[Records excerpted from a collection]
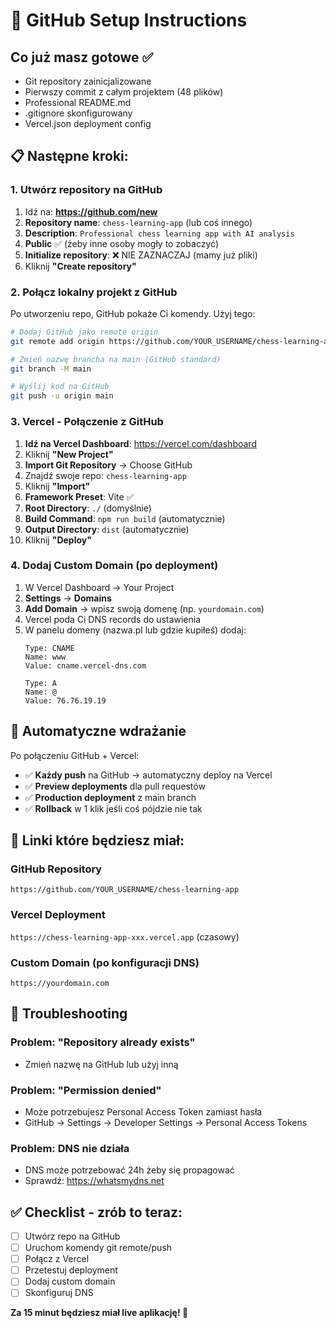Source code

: # 🚀 GitHub Setup Instructions

## Co już masz gotowe ✅
- Git repository zainicjalizowane  
- Pierwszy commit z całym projektem (48 plików)
- Professional README.md
- .gitignore skonfigurowany
- Vercel.json deployment config

## 📋 Następne kroki:

### **1. Utwórz repository na GitHub**

1. Idź na: **https://github.com/new**
2. **Repository name**: `chess-learning-app` (lub coś innego)
3. **Description**: `Professional chess learning app with AI analysis`
4. **Public** ✅ (żeby inne osoby mogły to zobaczyć)
5. **Initialize repository**: ❌ NIE ZAZNACZAJ (mamy już pliki)
6. Kliknij **"Create repository"**

### **2. Połącz lokalny projekt z GitHub**

Po utworzeniu repo, GitHub pokaże Ci komendy. Użyj tego:

```bash
# Dodaj GitHub jako remote origin
git remote add origin https://github.com/YOUR_USERNAME/chess-learning-app.git

# Zmień nazwę brancha na main (GitHub standard)
git branch -M main

# Wyślij kod na GitHub
git push -u origin main
```

### **3. Vercel - Połączenie z GitHub**

1. **Idź na Vercel Dashboard**: https://vercel.com/dashboard
2. Kliknij **"New Project"**
3. **Import Git Repository** → Choose GitHub
4. Znajdź swoje repo: `chess-learning-app`
5. Kliknij **"Import"**
6. **Framework Preset**: Vite ✅
7. **Root Directory**: `./` (domyślnie)
8. **Build Command**: `npm run build` (automatycznie)
9. **Output Directory**: `dist` (automatycznie)
10. Kliknij **"Deploy"**

### **4. Dodaj Custom Domain (po deployment)**

1. W Vercel Dashboard → Your Project
2. **Settings** → **Domains**  
3. **Add Domain** → wpisz swoją domenę (np. `yourdomain.com`)
4. Vercel poda Ci DNS records do ustawienia
5. W panelu domeny (nazwa.pl lub gdzie kupiłeś) dodaj:
   ```
   Type: CNAME
   Name: www  
   Value: cname.vercel-dns.com
   
   Type: A
   Name: @
   Value: 76.76.19.19
   ```

## 🎯 Automatyczne wdrażanie

Po połączeniu GitHub + Vercel:
- ✅ **Każdy push** na GitHub → automatyczny deploy na Vercel
- ✅ **Preview deployments** dla pull requestów
- ✅ **Production deployment** z main branch
- ✅ **Rollback** w 1 klik jeśli coś pójdzie nie tak

## 🔗 Linki które będziesz miał:

### **GitHub Repository**  
`https://github.com/YOUR_USERNAME/chess-learning-app`

### **Vercel Deployment**
`https://chess-learning-app-xxx.vercel.app` (czasowy)

### **Custom Domain** (po konfiguracji DNS)
`https://yourdomain.com`

## 🚨 Troubleshooting

### **Problem: "Repository already exists"**
- Zmień nazwę na GitHub lub użyj inną

### **Problem: "Permission denied"**  
- Może potrzebujesz Personal Access Token zamiast hasła
- GitHub → Settings → Developer Settings → Personal Access Tokens

### **Problem: DNS nie działa**
- DNS może potrzebować 24h żeby się propagować
- Sprawdź: https://whatsmydns.net

## ✅ Checklist - zrób to teraz:

- [ ] Utwórz repo na GitHub
- [ ] Uruchom komendy git remote/push  
- [ ] Połącz z Vercel
- [ ] Przetestuj deployment
- [ ] Dodaj custom domain
- [ ] Skonfiguruj DNS

**Za 15 minut będziesz miał live aplikację! 🎉**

[WHAT YOU NEED TO DO] Your answer should consist of the lines from the line with "### **4. Dodaj" to the line with "### **GitHub Repository**" above, repeated exactly, both ends included.

[RESPONSE TO THIS TASK]
### **4. Dodaj Custom Domain (po deployment)**

1. W Vercel Dashboard → Your Project
2. **Settings** → **Domains**  
3. **Add Domain** → wpisz swoją domenę (np. `yourdomain.com`)
4. Vercel poda Ci DNS records do ustawienia
5. W panelu domeny (nazwa.pl lub gdzie kupiłeś) dodaj:
   ```
   Type: CNAME
   Name: www  
   Value: cname.vercel-dns.com
   
   Type: A
   Name: @
   Value: 76.76.19.19
   ```

## 🎯 Automatyczne wdrażanie

Po połączeniu GitHub + Vercel:
- ✅ **Każdy push** na GitHub → automatyczny deploy na Vercel
- ✅ **Preview deployments** dla pull requestów
- ✅ **Production deployment** z main branch
- ✅ **Rollback** w 1 klik jeśli coś pójdzie nie tak

## 🔗 Linki które będziesz miał:

### **GitHub Repository**  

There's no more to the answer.